2009 motet composed by Paul Mealor

Locus iste (English: This place), is a sacred motet composed by Paul Mealor in 2011. The text is the Latin gradual Locus iste for the annual celebration of a church's dedication. Mealor set it for four unaccompanied voices, at times divided, for the 500th anniversary of the King's College Chapel in Aberdeen in 2009.

== History ==
The Welsh composer Paul Mealor, professor of composition at the University of Aberdeen from 2003, composed Locus iste for the 500th anniversary of the King's College Chapel in 2009.

== Text and music ==
The Latin text of Locus iste is the gradual Locus iste, part of the proper of the mass for the anniversary of a church's dedication. The incipit, Locus iste a Deo factus est, translates to "This place was made by God".

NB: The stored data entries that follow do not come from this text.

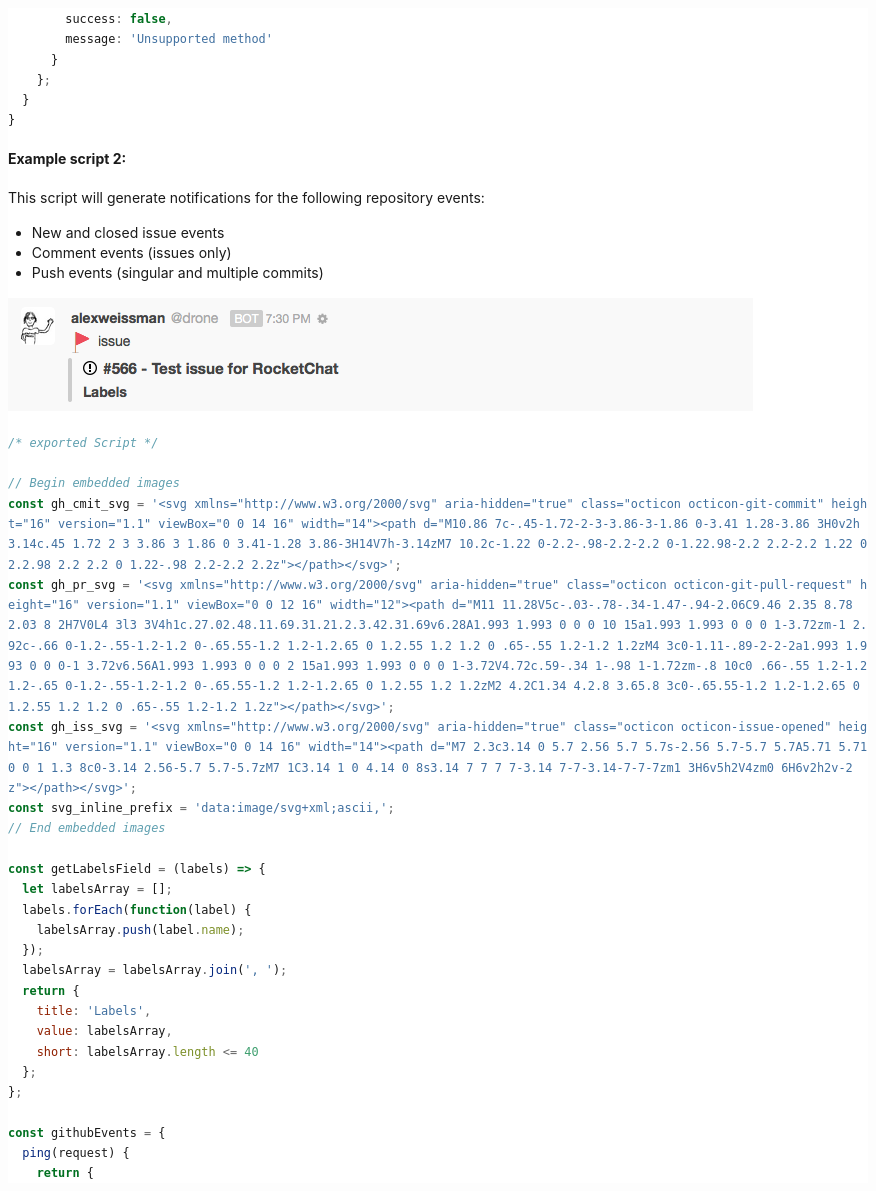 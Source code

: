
 ```javascript
        success: false,
        message: 'Unsupported method'
      }
    };
  }
}
```

#### Example script 2:

This script will generate notifications for the following repository events:

- New and closed issue events
- Comment events (issues only)
- Push events (singular and multiple commits)

![Screenshot of messages generated by Github integration script 2](github-2.png)

```javascript
/* exported Script */

// Begin embedded images
const gh_cmit_svg = '<svg xmlns="http://www.w3.org/2000/svg" aria-hidden="true" class="octicon octicon-git-commit" height="16" version="1.1" viewBox="0 0 14 16" width="14"><path d="M10.86 7c-.45-1.72-2-3-3.86-3-1.86 0-3.41 1.28-3.86 3H0v2h3.14c.45 1.72 2 3 3.86 3 1.86 0 3.41-1.28 3.86-3H14V7h-3.14zM7 10.2c-1.22 0-2.2-.98-2.2-2.2 0-1.22.98-2.2 2.2-2.2 1.22 0 2.2.98 2.2 2.2 0 1.22-.98 2.2-2.2 2.2z"></path></svg>';
const gh_pr_svg = '<svg xmlns="http://www.w3.org/2000/svg" aria-hidden="true" class="octicon octicon-git-pull-request" height="16" version="1.1" viewBox="0 0 12 16" width="12"><path d="M11 11.28V5c-.03-.78-.34-1.47-.94-2.06C9.46 2.35 8.78 2.03 8 2H7V0L4 3l3 3V4h1c.27.02.48.11.69.31.21.2.3.42.31.69v6.28A1.993 1.993 0 0 0 10 15a1.993 1.993 0 0 0 1-3.72zm-1 2.92c-.66 0-1.2-.55-1.2-1.2 0-.65.55-1.2 1.2-1.2.65 0 1.2.55 1.2 1.2 0 .65-.55 1.2-1.2 1.2zM4 3c0-1.11-.89-2-2-2a1.993 1.993 0 0 0-1 3.72v6.56A1.993 1.993 0 0 0 2 15a1.993 1.993 0 0 0 1-3.72V4.72c.59-.34 1-.98 1-1.72zm-.8 10c0 .66-.55 1.2-1.2 1.2-.65 0-1.2-.55-1.2-1.2 0-.65.55-1.2 1.2-1.2.65 0 1.2.55 1.2 1.2zM2 4.2C1.34 4.2.8 3.65.8 3c0-.65.55-1.2 1.2-1.2.65 0 1.2.55 1.2 1.2 0 .65-.55 1.2-1.2 1.2z"></path></svg>';
const gh_iss_svg = '<svg xmlns="http://www.w3.org/2000/svg" aria-hidden="true" class="octicon octicon-issue-opened" height="16" version="1.1" viewBox="0 0 14 16" width="14"><path d="M7 2.3c3.14 0 5.7 2.56 5.7 5.7s-2.56 5.7-5.7 5.7A5.71 5.71 0 0 1 1.3 8c0-3.14 2.56-5.7 5.7-5.7zM7 1C3.14 1 0 4.14 0 8s3.14 7 7 7 7-3.14 7-7-3.14-7-7-7zm1 3H6v5h2V4zm0 6H6v2h2v-2z"></path></svg>';
const svg_inline_prefix = 'data:image/svg+xml;ascii,';
// End embedded images

const getLabelsField = (labels) => {
  let labelsArray = [];
  labels.forEach(function(label) {
    labelsArray.push(label.name);
  });
  labelsArray = labelsArray.join(', ');
  return {
    title: 'Labels',
    value: labelsArray,
    short: labelsArray.length <= 40
  };
};

const githubEvents = {
  ping(request) {
    return {
```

The motet is scored for an unaccompanied choir which is at times divided.

|
Locus iste a Deo factus est, inaestimabile sacramentum, irreprehensibilis est.
 |
This place was made by God, a priceless sacrament; it is without reproach.
 |

The duration is given as 6:29 minutes.

Locus iste was recorded by Tenebrae as part of a collection, A Tender Light, of choral music by Mealor in 2011. It was recorded by the Choir of King's College, Aberdeen, in 2016 as part of the collection O Sacrum Convivium of contemporary sacred music.